C’est triste à écrire, mais ça fait quelques années que le cynisme a imprégné plusieurs sphères de la société occidentale. L’exemple le plus probant exprimant cette réprobation des modèles traditionnels est certainement l’élection de Donald J. Trump. En fait, la remise en question des modèles traditionnels ne m’inquiète pas. Bien au contraire ! Ce qui m’inquiète, c’est la façon dont cela se traduit dans les relations entre les humains.
Même à Percé, un lieu pittoresque et normalement tranquille, un référendum portant sur un projet de développement commercial de 1.8M$ a fait l’objet d’une réelle campagne de peur.

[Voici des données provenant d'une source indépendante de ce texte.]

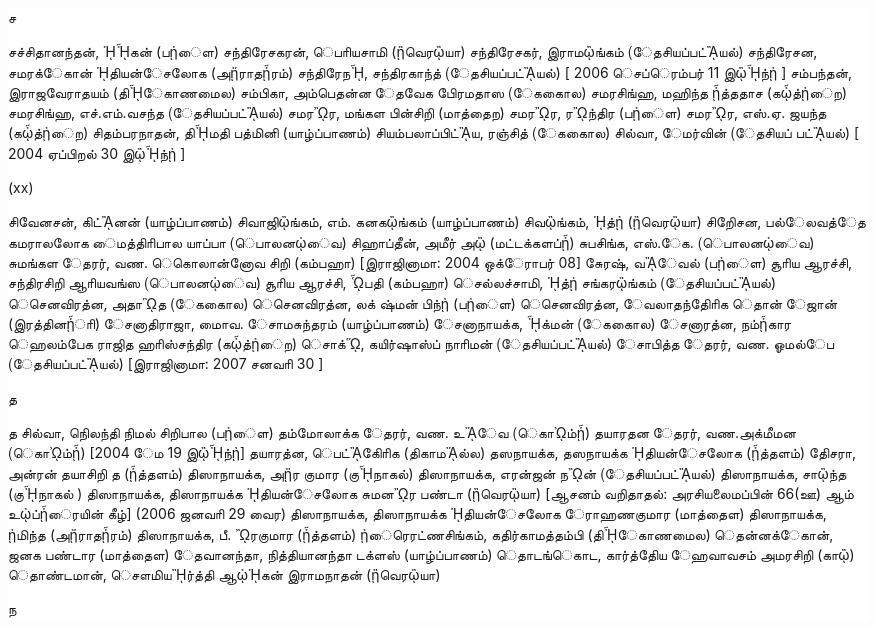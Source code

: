 ச

சச்சிதானந்தன், ᾙᾞகன் (பᾐைள) சந்திரேசகரன், ெபாியசாமி (ᾒவெரᾢயா) சந்திரேசகர், இராமᾢங்கம் (ேதசியப்பட்ᾊயல்) சந்திரேசன, சமரக்ேகான் ᾙதியன்ேசலாேக (அᾔராதᾗரம்) சந்திரேநᾞ, சந்திரகாந்த் (ேதசியப்பட்ᾊயல்) [ 2006 ெசப்ெரம்பர் 11 இᾢᾞந்ᾐ ] சம்பந்தன், இராஜவேராதயம் (திᾞேகாணமைல) சம்பிகா, அம்பெதன்ன ேதவேக பிேரமதாஸ (ேககாைல) சமரசிங்ஹ, மஹிந்த ᾗத்ததாச (கᾦத்ᾐைற) சமரசிங்ஹ, எச்.எம்.வசந்த (ேதசியப்பட்ᾊயல்) சமரᾪர, மங்கள பின்சிறி (மாத்தைற) சமரᾪர, ரᾪந்திர (பᾐைள) சமரᾪர, எஸ்.ஏ. ஜயந்த (கᾦத்ᾐைற) சிதம்பரநாதன், திᾞமதி பத்மினி (யாழ்ப்பாணம்) சியம்பலாப்பிட்ᾊய, ரஞ்சித் (ேககாைல) சில்வா, ேமர்வின் (ேதசியப் பட்ᾊயல்) [ 2004 ஏப்பிறல் 30 இᾢᾞந்ᾐ ]

(xx)

சிவேனசன், கிட்ᾊனன் (யாழ்ப்பாணம்) சிவாஜிᾢங்கம், எம். கனகᾢங்கம் (யாழ்ப்பாணம்) சிவᾢங்கம், ᾙத்ᾐ (ᾒவெரᾢயா) சிறிேசன, பல்ேலவத்ேத கமராலலாேக ைமத்திாிபால யாப்பா (ெபாலனᾠைவ) சிஹாப்தீன், அமீர் அᾢ (மட்டக்களப்ᾗ) சுபசிங்க, எஸ்.ேக. (ெபாலனᾠைவ) சுமங்கள ேதரர், வண. ெகாெலான்னாேவ சிறி (கம்பஹா) [இராஜினாமா: 2004 ஒக்ேராபர் 08] சுேரஷ், வᾊேவல் (பᾐைள) சூாிய ஆரச்சி, சந்திரசிறி ஆாியவங்ஸ (ெபாலனᾠைவ) சூாிய ஆரச்சி, ᾯபதி (கம்பஹா) ெசல்லச்சாமி, ᾙத்ᾐ சங்கரᾢங்கம் (ேதசியப்பட்ᾊயல்) ெசெனவிரத்ன, அதாᾫத (ேககாைல) ெசெனவிரத்ன, லக் ஷ்மன் பிந்ᾐ (பᾐைள) ெசெனவிரத்ன, ேவலாதந்திாிேக ெதான் ேஜான் (இரத்தினᾗாி) ேசனாதிராஜா, மாைவ. ேசாமசுந்தரம் (யாழ்ப்பாணம்) ேசனாநாயக்க, ᾞக்மன் (ேககாைல) ேசனாரத்ன, நம்ᾗகார ெஹலம்பேக ராஜித ஹாிஸ்சந்திர (கᾦத்ᾐைற) ெசாக்ᾭ, கயிர்ஷாஸ்ப் நாாிமன் (ேதசியப்பட்ᾊயல்) ேசாபித்த ேதரர், வண. ஓமல்ேப (ேதசியப்பட்ᾊயல்) [இராஜினாமா: 2007 சனவாி 30 ]

த

த சில்வா, நிெலந்தி நிமல் சிறிபால (பᾐைள) தம்மாேலாக்க ேதரர், வண. உᾌேவ (ெகாᾨம்ᾗ) தயாரதன ேதரர், வண.அக்மீமன (ெகாᾨம்ᾗ) [2004 ேம 19 இᾢᾞந்ᾐ] தயாரத்ன, ெபட்ᾊகிாிேக (திகாமᾌல்ல) தஸநாயக்க, தஸநாயக்க ᾙதியன்ேசலாேக (ᾗத்தளம்) திேசரா, அன்ரன் தயாசிறி த (ᾗத்தளம்) திஸாநாயக்க, அᾔர குமார (குᾞநாகல்) திஸாநாயக்க, எரன்ஜன் நᾪன் (ேதசியப்பட்ᾊயல்) திஸாநாயக்க, சாᾢந்த (குᾞநாகல் ) திஸாநாயக்க, திஸாநாயக்க ᾙதியன்ேசலாேக சுமனᾪர பண்டா (ᾒவெரᾢயா) [ஆசனம் வறிதாதல்: அரசியலைமப்பின் 66(ஊ) ஆம் உᾠப்ᾗைரயின் கீழ்] (2006 ஜனவாி 29 வைர) திஸாநாயக்க, திஸாநாயக்க ᾙதியன்ேசலாேக ேராஹணகுமார (மாத்தைள) திஸாநாயக்க, ᾐமிந்த (அᾔராதᾗரம்) திஸாநாயக்க, பீ. ᾪரகுமார (ᾗத்தளம்) ᾐைரெரட்ணசிங்கம், கதிர்காமத்தம்பி (திᾞேகாணமைல) ெதன்னக்ேகான், ஜனக பண்டார (மாத்தைள) ேதவானந்தா, நித்தியானந்தா டக்ளஸ் (யாழ்ப்பாணம்) ெதாடங்ெகாட, கார்த்திேய ேஹவாவசம் அமரசிறி (காᾢ) ெதாண்டமான், ெசௗமியᾚர்த்தி ஆᾠᾙகன் இராமநாதன் (ᾒவெரᾢயா)

ந

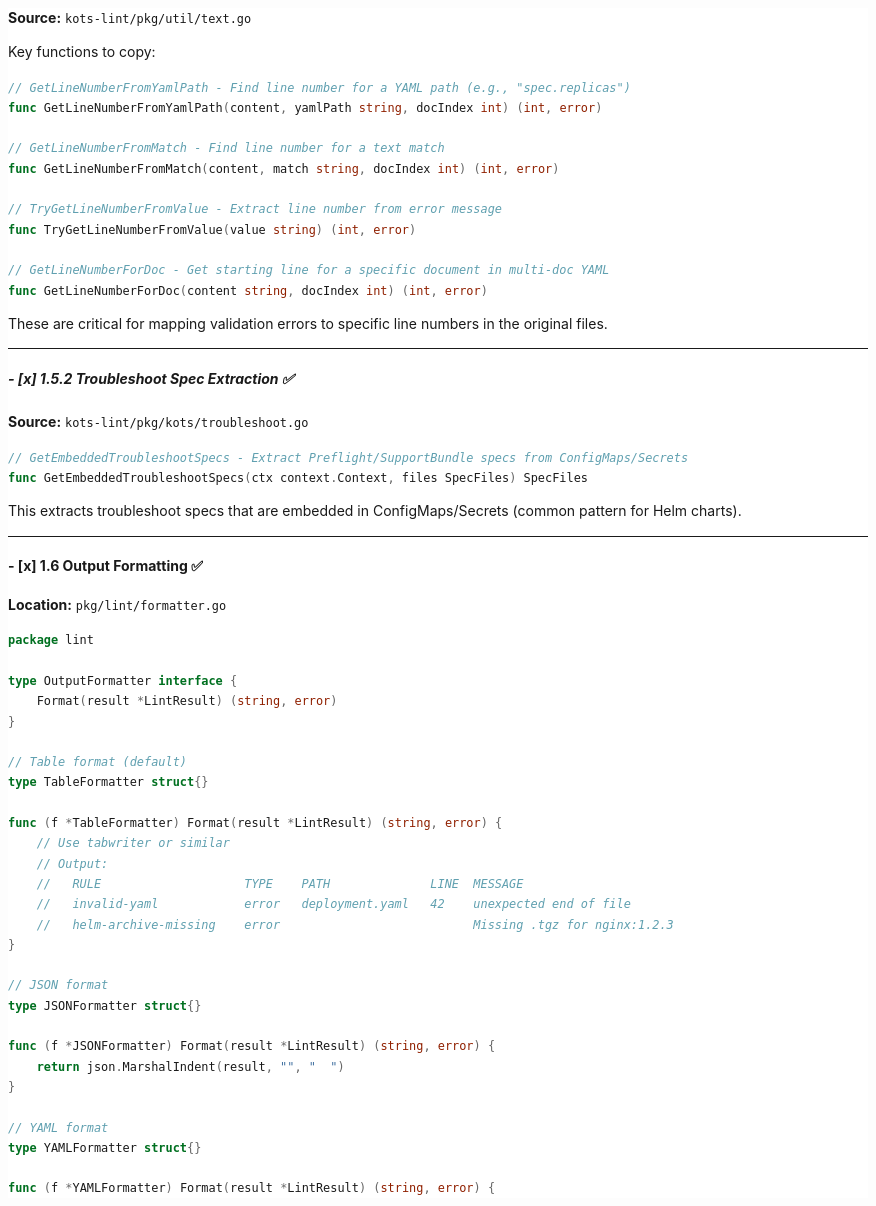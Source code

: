 **Source:** `kots-lint/pkg/util/text.go`

Key functions to copy:
```go
// GetLineNumberFromYamlPath - Find line number for a YAML path (e.g., "spec.replicas")
func GetLineNumberFromYamlPath(content, yamlPath string, docIndex int) (int, error)

// GetLineNumberFromMatch - Find line number for a text match
func GetLineNumberFromMatch(content, match string, docIndex int) (int, error)

// TryGetLineNumberFromValue - Extract line number from error message
func TryGetLineNumberFromValue(value string) (int, error)

// GetLineNumberForDoc - Get starting line for a specific document in multi-doc YAML
func GetLineNumberForDoc(content string, docIndex int) (int, error)
```

These are critical for mapping validation errors to specific line numbers in the original files.

---

##### - [x] 1.5.2 Troubleshoot Spec Extraction ✅

**Source:** `kots-lint/pkg/kots/troubleshoot.go`

```go
// GetEmbeddedTroubleshootSpecs - Extract Preflight/SupportBundle specs from ConfigMaps/Secrets
func GetEmbeddedTroubleshootSpecs(ctx context.Context, files SpecFiles) SpecFiles
```

This extracts troubleshoot specs that are embedded in ConfigMaps/Secrets (common pattern for Helm charts).

---

#### - [x] 1.6 Output Formatting ✅

**Location:** `pkg/lint/formatter.go`

```go
package lint

type OutputFormatter interface {
    Format(result *LintResult) (string, error)
}

// Table format (default)
type TableFormatter struct{}

func (f *TableFormatter) Format(result *LintResult) (string, error) {
    // Use tabwriter or similar
    // Output:
    //   RULE                    TYPE    PATH              LINE  MESSAGE
    //   invalid-yaml            error   deployment.yaml   42    unexpected end of file
    //   helm-archive-missing    error                           Missing .tgz for nginx:1.2.3
}

// JSON format
type JSONFormatter struct{}

func (f *JSONFormatter) Format(result *LintResult) (string, error) {
    return json.MarshalIndent(result, "", "  ")
}

// YAML format
type YAMLFormatter struct{}

func (f *YAMLFormatter) Format(result *LintResult) (string, error) {
```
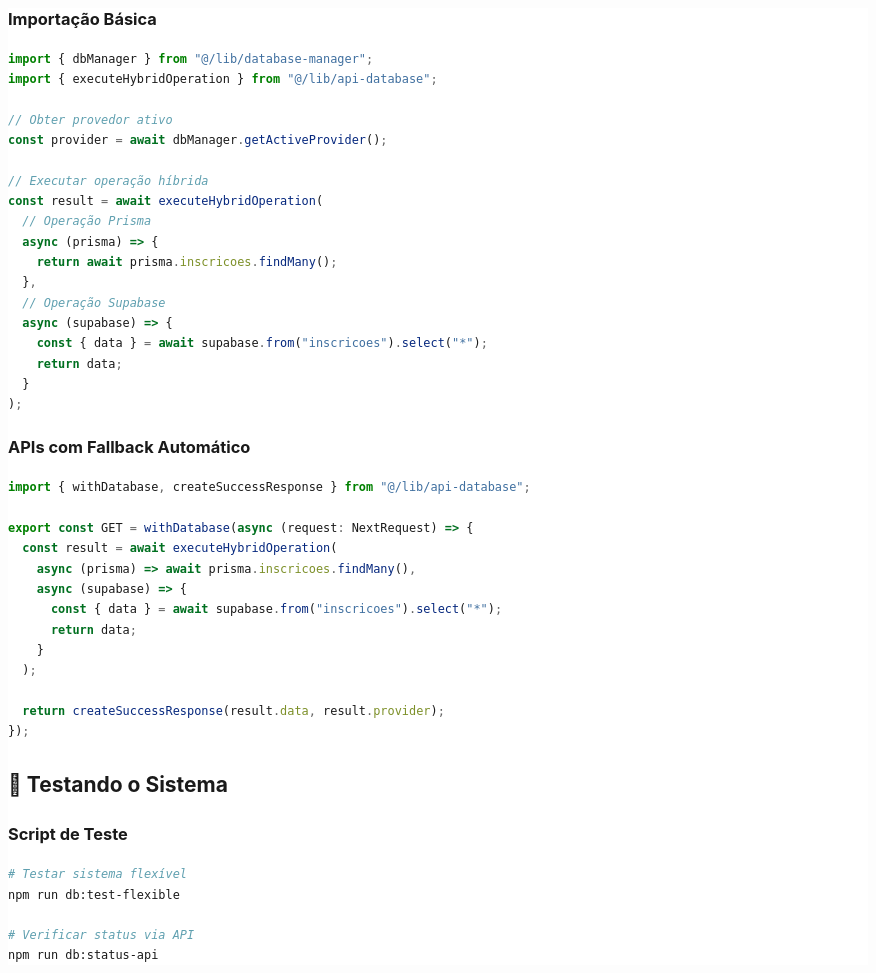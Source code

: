### Importação Básica

```typescript
import { dbManager } from "@/lib/database-manager";
import { executeHybridOperation } from "@/lib/api-database";

// Obter provedor ativo
const provider = await dbManager.getActiveProvider();

// Executar operação híbrida
const result = await executeHybridOperation(
  // Operação Prisma
  async (prisma) => {
    return await prisma.inscricoes.findMany();
  },
  // Operação Supabase
  async (supabase) => {
    const { data } = await supabase.from("inscricoes").select("*");
    return data;
  }
);
```

### APIs com Fallback Automático

```typescript
import { withDatabase, createSuccessResponse } from "@/lib/api-database";

export const GET = withDatabase(async (request: NextRequest) => {
  const result = await executeHybridOperation(
    async (prisma) => await prisma.inscricoes.findMany(),
    async (supabase) => {
      const { data } = await supabase.from("inscricoes").select("*");
      return data;
    }
  );

  return createSuccessResponse(result.data, result.provider);
});
```

## 🧪 Testando o Sistema

### Script de Teste

```bash
# Testar sistema flexível
npm run db:test-flexible

# Verificar status via API
npm run db:status-api
```
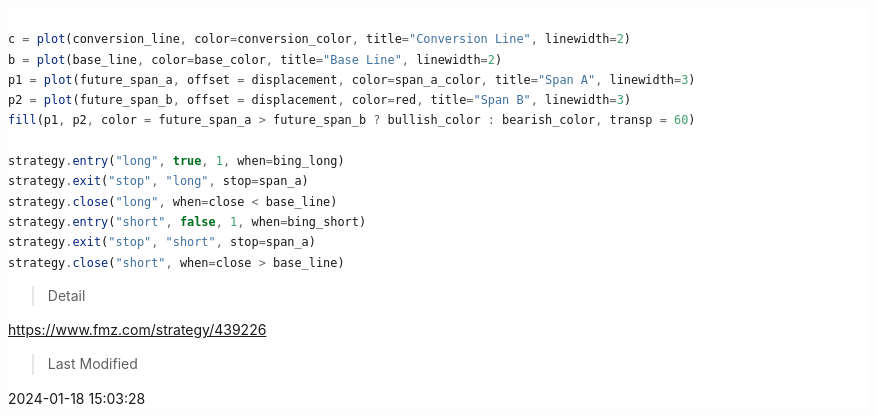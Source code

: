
 ``` javascript

c = plot(conversion_line, color=conversion_color, title="Conversion Line", linewidth=2)
b = plot(base_line, color=base_color, title="Base Line", linewidth=2)
p1 = plot(future_span_a, offset = displacement, color=span_a_color, title="Span A", linewidth=3)
p2 = plot(future_span_b, offset = displacement, color=red, title="Span B", linewidth=3)
fill(p1, p2, color = future_span_a > future_span_b ? bullish_color : bearish_color, transp = 60)

strategy.entry("long", true, 1, when=bing_long)
strategy.exit("stop", "long", stop=span_a)
strategy.close("long", when=close < base_line)
strategy.entry("short", false, 1, when=bing_short)
strategy.exit("stop", "short", stop=span_a)
strategy.close("short", when=close > base_line)

```

> Detail

https://www.fmz.com/strategy/439226

> Last Modified

2024-01-18 15:03:28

Cela s’est traduit par le rejet du projet et la démission de six conseillers municipaux.
De Percé aux États-Unis, je vous dirais bien honnêtement qu’en éducation, l’amalgame cynisme et campagne de peur, c’est du connu !
Il est bien plus facile de s’opposer plutôt qu’agir et s’investir en se responsabilisant. Effectivement, ne rien faire désengage, mais implique une responsabilité ultérieure encore plus lourde ! Bien que cette responsabilité soit bel et bien présente, elle n’est évidemment pas assumée lors de l’échec. Ces critiques blâmeront sans retenue les initiateurs de la démarche de changement pour l’échec survenu, alors que leur désinvestissement est certainement autant à blâmer, sinon davantage. Ils ne réalisent pas qu’ils participent plus au problème qu’à sa solution. Bref, critiquer donne la possibilité de se désinvestir en se donnant le beau rôle : les critiques pourront toujours dire : « Je vous l’avais dit ! »
Ils justifient leur immobilisme en se permettant de dénigrer ceux qui se démènent pour voir au succès de l’implantation du projet. Comme quoi, pour paraphraser Carl Leblanc, romancier québécois, « certains critiques sont capables de détruire, mais incapables de créer ». Le proverbe ouzbek suivant traduit également bien cette situation : « le confort est l’énergie de celui qui ne veut pas relever de défis ».
Du courage…
le répète ad nauseam. On a besoin de courage en éducation. J’extrapolerais : on a besoin de courage dans la société pour faire changer les choses, et ce, malgré que tous les ingrédients soient rassemblés pour nous faire craindre le pire : contextes financiers difficiles, éclatement des modèles de référence traditionnels, bouleversements sociaux, instabilité politique, etc. Il faut continuer à avoir le courage d’avancer et, justement, il faut se servir des contraintes qui nous sont imposées pour innover : comment un emprunt de 1.8M$ pour une petite ville peut-il servir de levier au développement économique régional et à la réalisation d’éventuels revenus pour une rentabilité rapide ? Dans la même veine, comment peut-on repenser nos écoles, incluant le travail de ceux qui y œuvrent quotidiennement ?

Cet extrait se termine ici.